14 August, 2008

Alas, Further Reading Only Reinforces My Initial Cynicism

Despite severe misgivings, I took a few hours away from the political and religious fuckery and returned to The Dreaded Year's Best Collection. This time, I attempted random sampling.

The situation has not improved.

Now, you may recall from my missive on SF over at The Coffee-Stained Writer that SF is a broad, generous genre that allows for just about anything as long as there's a speculative element hiding in there somewhere. However, that's an overarching category, and when you break it down into sub-genres, certain things are expected of a story. Fantasy should have fantasy, science fiction science, and so forth. There are conventions. There are expectations. There are, very nearly, rules - and if you break the rules, you'd better be brilliant.

That said, I must herewith state my firm belief that the editors of the Year's Best Fantasy and Horror 2006 were on the hard drugs when they made their selections.

I read four stories. Two of them, I think, were supposed to be horror. I've not revisited the current conventions of the horror genre, but I don't think it's been redefined quite this drastically, i.e., that no horror is required aside from people being assholes.

Look, when I read horror, I expect to feel horror. And fear, and sweat, and a creeping feeling of doom. Panic, sometimes, as well. Not, "yep, people sure can be bastards." Not, "Was that supposed to be creepy?" And definitely not, "What the fuck is that doing in this collection? It's just regular fiction!"

The only fear I felt was in turning the page to discover that, yet again, the editors had chosen a story that had nothing to do with either fantasy or horror, and probably couldn't even sneak its way in past a sharp SF editor's eye.

The other two fared rather better, and so I shall embarrass them with names. "Going the Jerusalem Mile" managed to announce itself as dark fantasy in the first few paragraphs, which is a hell of a lot more than the other two did in their entirety. The middle turned into something you could find in any literary magazine, the kind that loves navel-gazing tales of domestic angst, but it didn't bog too badly. The end - eh. Lacked a certain je ne sais quois, but at least managed to remain a decent, dark fantasy verging on horror.

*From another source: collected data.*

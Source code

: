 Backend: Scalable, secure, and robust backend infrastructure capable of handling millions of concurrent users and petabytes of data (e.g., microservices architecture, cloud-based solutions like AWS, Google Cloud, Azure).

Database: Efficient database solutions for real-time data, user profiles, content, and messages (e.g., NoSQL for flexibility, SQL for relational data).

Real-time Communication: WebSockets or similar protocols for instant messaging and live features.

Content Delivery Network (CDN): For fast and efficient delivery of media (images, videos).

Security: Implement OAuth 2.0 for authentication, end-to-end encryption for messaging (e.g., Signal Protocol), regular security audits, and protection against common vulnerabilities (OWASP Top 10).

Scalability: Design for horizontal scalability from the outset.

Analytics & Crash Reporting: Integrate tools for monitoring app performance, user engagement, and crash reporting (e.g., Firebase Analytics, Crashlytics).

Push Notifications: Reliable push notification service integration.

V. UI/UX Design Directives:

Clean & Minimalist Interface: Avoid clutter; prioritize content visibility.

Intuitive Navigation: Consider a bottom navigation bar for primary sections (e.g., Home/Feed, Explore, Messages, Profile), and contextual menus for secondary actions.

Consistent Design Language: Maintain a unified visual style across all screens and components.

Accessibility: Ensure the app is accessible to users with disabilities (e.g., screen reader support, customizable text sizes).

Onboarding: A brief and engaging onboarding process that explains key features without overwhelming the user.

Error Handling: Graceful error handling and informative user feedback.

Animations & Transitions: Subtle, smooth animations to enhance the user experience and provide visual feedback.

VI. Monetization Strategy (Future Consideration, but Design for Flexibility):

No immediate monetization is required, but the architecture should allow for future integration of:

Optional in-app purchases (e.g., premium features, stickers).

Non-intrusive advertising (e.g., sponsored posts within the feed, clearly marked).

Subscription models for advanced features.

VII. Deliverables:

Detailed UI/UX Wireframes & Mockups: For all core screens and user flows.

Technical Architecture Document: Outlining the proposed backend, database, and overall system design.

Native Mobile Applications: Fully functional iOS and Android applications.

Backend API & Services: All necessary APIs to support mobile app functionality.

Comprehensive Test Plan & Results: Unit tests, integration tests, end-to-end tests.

"A Case Study of Emergency Room Procedure and Risk Management by Hospital Staff Members in the Urban Facility" isn't quite as long as its title. It's one of the most fucked-up things I've ever read, and I mean that in the best possible way. It's more pure SF than urban fantasy - you're never quite sure if it 'twas drugs or really real fairytale - but it deserved some love. The snark, the clever turns-of-phrase, the sheer bizarreness of it made me feel like my brain had been chucked in the clothes dryer and set to tumble. I didn't spend a single instant of that story wondering how the fuck it had ended up in the collection, except to wonder how the fuck it ended up in the collection when it was actually good.

So, out of six, we have one (1, uno) story that actually belongs, one nearly-there, and four you've-got-to-be-fucking-kidding-me's. A quick skim through the remainder informs me that the rest of the collection is not likely to improve upon that ratio.

Please forgive me if, in the near future, my self-control breaks down, and I end up subjecting many of the current practitioners of my beloved genre to the Smack-o-Matic. Oh, yes. What you've seen thus far is merely love-taps. If The Year's Best Fantasy and Horror 2007 ends up being this stupifyingly insipid, I'm going to get upset. And then I'm going to get sarcastic. And then I'm going to - well, anticipation's half the fun, and I'll let you enjoy it.

I'm sure you'll enjoy the anticipation far more than I've enjoyed this bloody collection thus far.

1 comment:

Efrique said...

I guess the Dunning-Kruger effect seems to affect editors as well as writers, then.

Then, of course, there's Sturgeon's Law.